*** Opening of SOURCE DATA ***

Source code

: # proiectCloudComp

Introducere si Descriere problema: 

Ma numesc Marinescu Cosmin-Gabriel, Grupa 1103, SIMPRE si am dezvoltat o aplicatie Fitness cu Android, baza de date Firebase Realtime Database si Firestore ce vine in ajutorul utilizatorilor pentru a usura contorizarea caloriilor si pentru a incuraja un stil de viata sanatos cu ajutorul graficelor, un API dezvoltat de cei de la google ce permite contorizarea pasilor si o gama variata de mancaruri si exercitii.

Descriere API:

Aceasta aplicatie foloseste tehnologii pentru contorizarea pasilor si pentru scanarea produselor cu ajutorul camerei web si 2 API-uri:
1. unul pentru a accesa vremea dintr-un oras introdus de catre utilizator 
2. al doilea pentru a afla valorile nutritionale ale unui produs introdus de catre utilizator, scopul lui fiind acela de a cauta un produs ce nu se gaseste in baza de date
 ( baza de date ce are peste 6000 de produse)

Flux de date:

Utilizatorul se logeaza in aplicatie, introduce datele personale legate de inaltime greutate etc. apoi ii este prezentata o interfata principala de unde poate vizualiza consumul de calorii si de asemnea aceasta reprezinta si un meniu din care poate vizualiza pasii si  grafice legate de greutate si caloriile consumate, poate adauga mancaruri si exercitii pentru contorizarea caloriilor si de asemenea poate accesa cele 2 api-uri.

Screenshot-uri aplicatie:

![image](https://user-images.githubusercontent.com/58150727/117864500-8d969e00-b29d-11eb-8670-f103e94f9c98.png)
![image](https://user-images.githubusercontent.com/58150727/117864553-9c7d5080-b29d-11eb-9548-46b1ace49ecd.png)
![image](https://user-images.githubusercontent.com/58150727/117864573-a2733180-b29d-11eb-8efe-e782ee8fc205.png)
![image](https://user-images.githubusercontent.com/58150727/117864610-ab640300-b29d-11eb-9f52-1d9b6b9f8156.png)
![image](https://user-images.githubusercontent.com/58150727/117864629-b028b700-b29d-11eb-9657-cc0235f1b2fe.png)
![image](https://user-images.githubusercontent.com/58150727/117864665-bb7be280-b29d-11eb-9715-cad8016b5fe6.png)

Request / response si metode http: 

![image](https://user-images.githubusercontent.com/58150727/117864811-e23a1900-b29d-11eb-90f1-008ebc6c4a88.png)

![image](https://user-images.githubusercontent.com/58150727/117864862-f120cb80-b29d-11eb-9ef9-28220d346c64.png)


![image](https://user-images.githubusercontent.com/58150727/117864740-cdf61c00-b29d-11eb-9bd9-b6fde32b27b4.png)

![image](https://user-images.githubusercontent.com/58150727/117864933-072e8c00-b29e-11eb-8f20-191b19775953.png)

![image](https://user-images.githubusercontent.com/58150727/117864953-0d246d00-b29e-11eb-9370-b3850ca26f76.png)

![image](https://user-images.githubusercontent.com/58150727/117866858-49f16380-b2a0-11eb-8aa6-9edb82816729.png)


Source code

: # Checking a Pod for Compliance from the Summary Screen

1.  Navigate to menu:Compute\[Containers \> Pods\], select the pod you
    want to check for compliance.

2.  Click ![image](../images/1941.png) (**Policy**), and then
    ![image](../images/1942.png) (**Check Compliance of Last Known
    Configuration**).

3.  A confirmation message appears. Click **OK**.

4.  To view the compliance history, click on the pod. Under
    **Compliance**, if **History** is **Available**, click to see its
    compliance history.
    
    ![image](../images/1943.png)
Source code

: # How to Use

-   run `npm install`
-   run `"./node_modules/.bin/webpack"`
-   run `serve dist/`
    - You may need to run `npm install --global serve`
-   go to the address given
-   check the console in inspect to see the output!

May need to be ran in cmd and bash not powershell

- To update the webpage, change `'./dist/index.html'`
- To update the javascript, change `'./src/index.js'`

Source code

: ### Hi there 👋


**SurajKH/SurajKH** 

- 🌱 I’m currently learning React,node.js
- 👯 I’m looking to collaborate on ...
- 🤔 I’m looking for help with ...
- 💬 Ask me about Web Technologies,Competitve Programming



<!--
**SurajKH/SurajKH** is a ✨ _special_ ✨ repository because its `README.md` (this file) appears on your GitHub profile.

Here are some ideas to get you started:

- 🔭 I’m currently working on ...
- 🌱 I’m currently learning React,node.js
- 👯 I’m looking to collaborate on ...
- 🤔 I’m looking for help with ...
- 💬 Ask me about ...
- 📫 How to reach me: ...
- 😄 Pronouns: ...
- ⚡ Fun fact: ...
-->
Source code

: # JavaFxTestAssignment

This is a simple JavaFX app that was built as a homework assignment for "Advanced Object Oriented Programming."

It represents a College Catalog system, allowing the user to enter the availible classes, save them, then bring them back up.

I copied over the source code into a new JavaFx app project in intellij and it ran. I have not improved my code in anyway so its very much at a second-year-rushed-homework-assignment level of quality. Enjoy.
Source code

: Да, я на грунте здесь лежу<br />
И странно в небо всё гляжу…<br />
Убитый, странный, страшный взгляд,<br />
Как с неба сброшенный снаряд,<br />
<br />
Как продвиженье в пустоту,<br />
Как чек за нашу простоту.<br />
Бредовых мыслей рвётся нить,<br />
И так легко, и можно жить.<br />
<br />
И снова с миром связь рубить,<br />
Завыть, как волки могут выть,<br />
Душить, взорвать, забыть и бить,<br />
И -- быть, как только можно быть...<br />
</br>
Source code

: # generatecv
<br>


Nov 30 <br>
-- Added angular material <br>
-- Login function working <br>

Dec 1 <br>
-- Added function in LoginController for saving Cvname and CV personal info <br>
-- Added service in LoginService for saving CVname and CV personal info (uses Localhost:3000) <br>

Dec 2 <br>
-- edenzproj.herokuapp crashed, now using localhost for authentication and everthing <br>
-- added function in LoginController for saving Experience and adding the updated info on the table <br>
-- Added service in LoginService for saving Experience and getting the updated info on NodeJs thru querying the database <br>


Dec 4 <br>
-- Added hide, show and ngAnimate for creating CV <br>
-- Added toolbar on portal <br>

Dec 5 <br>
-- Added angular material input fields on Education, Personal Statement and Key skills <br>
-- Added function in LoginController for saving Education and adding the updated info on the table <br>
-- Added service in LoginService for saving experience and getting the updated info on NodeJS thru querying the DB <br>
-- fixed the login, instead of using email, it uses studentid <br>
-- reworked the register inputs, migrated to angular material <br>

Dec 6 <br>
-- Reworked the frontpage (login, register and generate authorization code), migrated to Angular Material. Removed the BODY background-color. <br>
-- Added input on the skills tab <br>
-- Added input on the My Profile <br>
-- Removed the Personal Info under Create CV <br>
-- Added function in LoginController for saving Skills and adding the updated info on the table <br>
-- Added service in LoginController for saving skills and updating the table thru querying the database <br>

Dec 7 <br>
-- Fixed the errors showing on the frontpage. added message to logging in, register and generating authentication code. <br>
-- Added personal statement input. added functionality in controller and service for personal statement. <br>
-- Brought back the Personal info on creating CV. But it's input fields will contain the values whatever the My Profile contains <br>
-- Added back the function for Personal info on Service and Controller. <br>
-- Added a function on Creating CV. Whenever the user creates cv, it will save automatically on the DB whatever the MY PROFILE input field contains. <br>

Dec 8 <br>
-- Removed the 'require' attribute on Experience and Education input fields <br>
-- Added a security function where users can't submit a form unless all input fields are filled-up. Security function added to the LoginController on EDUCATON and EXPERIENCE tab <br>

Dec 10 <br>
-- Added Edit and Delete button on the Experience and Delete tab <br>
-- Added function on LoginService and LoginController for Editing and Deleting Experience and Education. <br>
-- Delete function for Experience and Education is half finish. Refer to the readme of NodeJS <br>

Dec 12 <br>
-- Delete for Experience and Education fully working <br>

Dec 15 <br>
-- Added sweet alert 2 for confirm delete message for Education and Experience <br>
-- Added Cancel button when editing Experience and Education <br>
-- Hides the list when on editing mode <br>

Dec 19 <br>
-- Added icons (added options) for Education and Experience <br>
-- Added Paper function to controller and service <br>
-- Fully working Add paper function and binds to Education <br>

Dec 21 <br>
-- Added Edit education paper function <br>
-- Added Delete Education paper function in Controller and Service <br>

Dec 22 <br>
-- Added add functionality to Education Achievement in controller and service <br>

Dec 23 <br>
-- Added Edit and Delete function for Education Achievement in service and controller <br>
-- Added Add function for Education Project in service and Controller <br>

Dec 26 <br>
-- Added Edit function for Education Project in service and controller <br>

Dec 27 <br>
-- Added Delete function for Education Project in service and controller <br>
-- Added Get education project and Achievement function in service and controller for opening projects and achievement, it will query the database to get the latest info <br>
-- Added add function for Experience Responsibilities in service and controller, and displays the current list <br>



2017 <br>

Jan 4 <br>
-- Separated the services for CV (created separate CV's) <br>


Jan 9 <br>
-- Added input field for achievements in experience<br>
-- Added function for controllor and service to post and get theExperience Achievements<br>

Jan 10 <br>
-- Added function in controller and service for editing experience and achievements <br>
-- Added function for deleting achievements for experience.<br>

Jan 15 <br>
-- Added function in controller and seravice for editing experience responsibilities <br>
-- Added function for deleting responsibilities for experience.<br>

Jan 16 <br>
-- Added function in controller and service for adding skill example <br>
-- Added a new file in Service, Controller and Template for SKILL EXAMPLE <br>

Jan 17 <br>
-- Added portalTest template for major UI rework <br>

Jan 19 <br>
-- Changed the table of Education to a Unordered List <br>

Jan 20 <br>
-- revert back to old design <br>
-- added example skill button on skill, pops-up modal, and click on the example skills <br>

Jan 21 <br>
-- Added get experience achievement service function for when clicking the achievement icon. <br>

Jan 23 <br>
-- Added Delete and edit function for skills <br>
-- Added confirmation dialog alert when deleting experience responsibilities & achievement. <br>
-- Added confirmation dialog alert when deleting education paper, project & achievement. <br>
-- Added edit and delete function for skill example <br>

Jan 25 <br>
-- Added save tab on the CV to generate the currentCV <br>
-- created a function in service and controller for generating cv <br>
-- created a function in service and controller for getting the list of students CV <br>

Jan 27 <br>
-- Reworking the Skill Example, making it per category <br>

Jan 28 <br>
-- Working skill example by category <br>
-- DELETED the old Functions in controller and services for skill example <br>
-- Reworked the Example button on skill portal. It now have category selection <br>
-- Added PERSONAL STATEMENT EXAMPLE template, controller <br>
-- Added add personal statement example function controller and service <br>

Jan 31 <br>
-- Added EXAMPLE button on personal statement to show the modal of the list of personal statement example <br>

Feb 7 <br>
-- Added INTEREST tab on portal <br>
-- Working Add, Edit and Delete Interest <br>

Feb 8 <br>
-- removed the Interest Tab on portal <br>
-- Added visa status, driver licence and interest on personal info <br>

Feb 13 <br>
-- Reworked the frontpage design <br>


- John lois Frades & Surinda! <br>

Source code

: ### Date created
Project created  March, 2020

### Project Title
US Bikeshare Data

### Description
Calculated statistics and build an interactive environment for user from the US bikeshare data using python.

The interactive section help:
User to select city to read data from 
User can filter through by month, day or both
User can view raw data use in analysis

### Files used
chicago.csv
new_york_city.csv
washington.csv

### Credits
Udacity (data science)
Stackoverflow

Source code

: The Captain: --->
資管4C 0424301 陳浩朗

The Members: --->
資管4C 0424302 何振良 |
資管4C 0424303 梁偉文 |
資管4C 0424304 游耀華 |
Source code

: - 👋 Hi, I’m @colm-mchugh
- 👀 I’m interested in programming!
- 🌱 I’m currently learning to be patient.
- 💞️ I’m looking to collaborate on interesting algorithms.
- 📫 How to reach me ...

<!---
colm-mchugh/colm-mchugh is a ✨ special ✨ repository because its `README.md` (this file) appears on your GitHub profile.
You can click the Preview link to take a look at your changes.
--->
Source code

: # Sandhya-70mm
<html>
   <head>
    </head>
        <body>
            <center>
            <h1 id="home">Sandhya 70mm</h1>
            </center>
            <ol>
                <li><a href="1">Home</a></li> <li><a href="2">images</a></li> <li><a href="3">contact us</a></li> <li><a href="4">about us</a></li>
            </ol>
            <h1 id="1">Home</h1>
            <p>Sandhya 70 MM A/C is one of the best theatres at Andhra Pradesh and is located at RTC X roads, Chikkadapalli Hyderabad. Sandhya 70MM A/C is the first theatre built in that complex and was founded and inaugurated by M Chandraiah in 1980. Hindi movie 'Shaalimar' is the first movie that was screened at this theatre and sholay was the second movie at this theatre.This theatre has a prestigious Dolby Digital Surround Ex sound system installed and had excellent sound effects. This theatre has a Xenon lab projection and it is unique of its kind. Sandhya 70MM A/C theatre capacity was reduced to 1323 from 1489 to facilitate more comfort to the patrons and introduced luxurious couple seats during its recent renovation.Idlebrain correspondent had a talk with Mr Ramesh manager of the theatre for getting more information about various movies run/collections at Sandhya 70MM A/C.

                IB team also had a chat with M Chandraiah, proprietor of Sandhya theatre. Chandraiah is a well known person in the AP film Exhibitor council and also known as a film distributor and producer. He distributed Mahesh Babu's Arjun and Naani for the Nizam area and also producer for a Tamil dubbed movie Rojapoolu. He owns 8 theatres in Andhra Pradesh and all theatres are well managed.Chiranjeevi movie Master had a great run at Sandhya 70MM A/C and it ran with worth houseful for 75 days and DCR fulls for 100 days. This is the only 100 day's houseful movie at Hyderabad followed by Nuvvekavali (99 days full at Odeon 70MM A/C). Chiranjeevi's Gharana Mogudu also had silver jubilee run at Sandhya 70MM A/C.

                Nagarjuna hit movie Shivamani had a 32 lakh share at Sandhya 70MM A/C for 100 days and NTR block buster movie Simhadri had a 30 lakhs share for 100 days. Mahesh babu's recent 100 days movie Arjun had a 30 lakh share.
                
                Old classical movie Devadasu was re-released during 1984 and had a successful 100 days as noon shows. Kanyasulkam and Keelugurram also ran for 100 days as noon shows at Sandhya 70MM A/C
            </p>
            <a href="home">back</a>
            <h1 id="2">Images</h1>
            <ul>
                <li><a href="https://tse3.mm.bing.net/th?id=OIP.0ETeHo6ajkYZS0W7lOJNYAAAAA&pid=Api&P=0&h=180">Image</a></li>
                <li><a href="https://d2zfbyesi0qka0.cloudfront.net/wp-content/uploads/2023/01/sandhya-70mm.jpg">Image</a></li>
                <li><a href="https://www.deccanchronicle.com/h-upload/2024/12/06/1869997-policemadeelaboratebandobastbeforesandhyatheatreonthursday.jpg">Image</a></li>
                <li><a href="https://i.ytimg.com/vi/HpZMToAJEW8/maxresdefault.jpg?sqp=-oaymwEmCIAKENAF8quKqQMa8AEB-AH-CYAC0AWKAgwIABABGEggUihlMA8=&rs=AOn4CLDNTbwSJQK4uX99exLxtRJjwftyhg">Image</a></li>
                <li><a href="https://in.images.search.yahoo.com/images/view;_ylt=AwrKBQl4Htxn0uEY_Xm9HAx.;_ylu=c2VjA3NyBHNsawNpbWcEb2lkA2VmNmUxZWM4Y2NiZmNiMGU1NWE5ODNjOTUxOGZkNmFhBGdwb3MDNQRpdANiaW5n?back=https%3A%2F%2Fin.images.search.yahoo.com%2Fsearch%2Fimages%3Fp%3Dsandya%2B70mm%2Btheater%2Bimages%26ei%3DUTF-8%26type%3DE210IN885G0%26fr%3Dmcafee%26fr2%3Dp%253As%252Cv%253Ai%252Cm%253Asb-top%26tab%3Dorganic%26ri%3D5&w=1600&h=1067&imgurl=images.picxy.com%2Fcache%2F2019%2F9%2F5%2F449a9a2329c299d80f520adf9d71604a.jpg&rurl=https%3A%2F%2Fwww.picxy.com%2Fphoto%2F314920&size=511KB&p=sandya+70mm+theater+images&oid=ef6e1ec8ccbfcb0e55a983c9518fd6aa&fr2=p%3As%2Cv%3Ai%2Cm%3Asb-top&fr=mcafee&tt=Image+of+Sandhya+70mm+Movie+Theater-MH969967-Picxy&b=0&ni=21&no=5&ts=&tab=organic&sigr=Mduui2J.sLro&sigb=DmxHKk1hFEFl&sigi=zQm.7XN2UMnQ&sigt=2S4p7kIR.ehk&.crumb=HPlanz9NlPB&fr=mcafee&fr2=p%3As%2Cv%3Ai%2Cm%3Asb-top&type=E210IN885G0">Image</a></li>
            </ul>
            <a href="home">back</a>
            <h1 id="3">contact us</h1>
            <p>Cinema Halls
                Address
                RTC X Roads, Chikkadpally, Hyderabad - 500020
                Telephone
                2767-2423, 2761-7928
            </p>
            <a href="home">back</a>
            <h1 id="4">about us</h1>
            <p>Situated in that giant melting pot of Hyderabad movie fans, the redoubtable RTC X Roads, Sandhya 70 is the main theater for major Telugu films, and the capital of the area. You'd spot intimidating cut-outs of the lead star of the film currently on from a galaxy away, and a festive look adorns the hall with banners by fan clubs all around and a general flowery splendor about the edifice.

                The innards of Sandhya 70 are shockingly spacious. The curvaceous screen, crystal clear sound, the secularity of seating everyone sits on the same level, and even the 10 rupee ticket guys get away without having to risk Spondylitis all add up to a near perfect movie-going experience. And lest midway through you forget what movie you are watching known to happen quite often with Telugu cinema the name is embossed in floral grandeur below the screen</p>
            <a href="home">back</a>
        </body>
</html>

*** Close of SOURCE DATA ***

EXERCISE GOAL:
All that is wanted is the stretch of lines above from the one containing "<p>Sandhya 70 MM" through the one containing "Nagarjuna hit movie", duplicated exactly.

FINISHED TASK:
            <p>Sandhya 70 MM A/C is one of the best theatres at Andhra Pradesh and is located at RTC X roads, Chikkadapalli Hyderabad. Sandhya 70MM A/C is the first theatre built in that complex and was founded and inaugurated by M Chandraiah in 1980. Hindi movie 'Shaalimar' is the first movie that was screened at this theatre and sholay was the second movie at this theatre.This theatre has a prestigious Dolby Digital Surround Ex sound system installed and had excellent sound effects. This theatre has a Xenon lab projection and it is unique of its kind. Sandhya 70MM A/C theatre capacity was reduced to 1323 from 1489 to facilitate more comfort to the patrons and introduced luxurious couple seats during its recent renovation.Idlebrain correspondent had a talk with Mr Ramesh manager of the theatre for getting more information about various movies run/collections at Sandhya 70MM A/C.

                IB team also had a chat with M Chandraiah, proprietor of Sandhya theatre. Chandraiah is a well known person in the AP film Exhibitor council and also known as a film distributor and producer. He distributed Mahesh Babu's Arjun and Naani for the Nizam area and also producer for a Tamil dubbed movie Rojapoolu. He owns 8 theatres in Andhra Pradesh and all theatres are well managed.Chiranjeevi movie Master had a great run at Sandhya 70MM A/C and it ran with worth houseful for 75 days and DCR fulls for 100 days. This is the only 100 day's houseful movie at Hyderabad followed by Nuvvekavali (99 days full at Odeon 70MM A/C). Chiranjeevi's Gharana Mogudu also had silver jubilee run at Sandhya 70MM A/C.

                Nagarjuna hit movie Shivamani had a 32 lakh share at Sandhya 70MM A/C for 100 days and NTR block buster movie Simhadri had a 30 lakhs share for 100 days. Mahesh babu's recent 100 days movie Arjun had a 30 lakh share.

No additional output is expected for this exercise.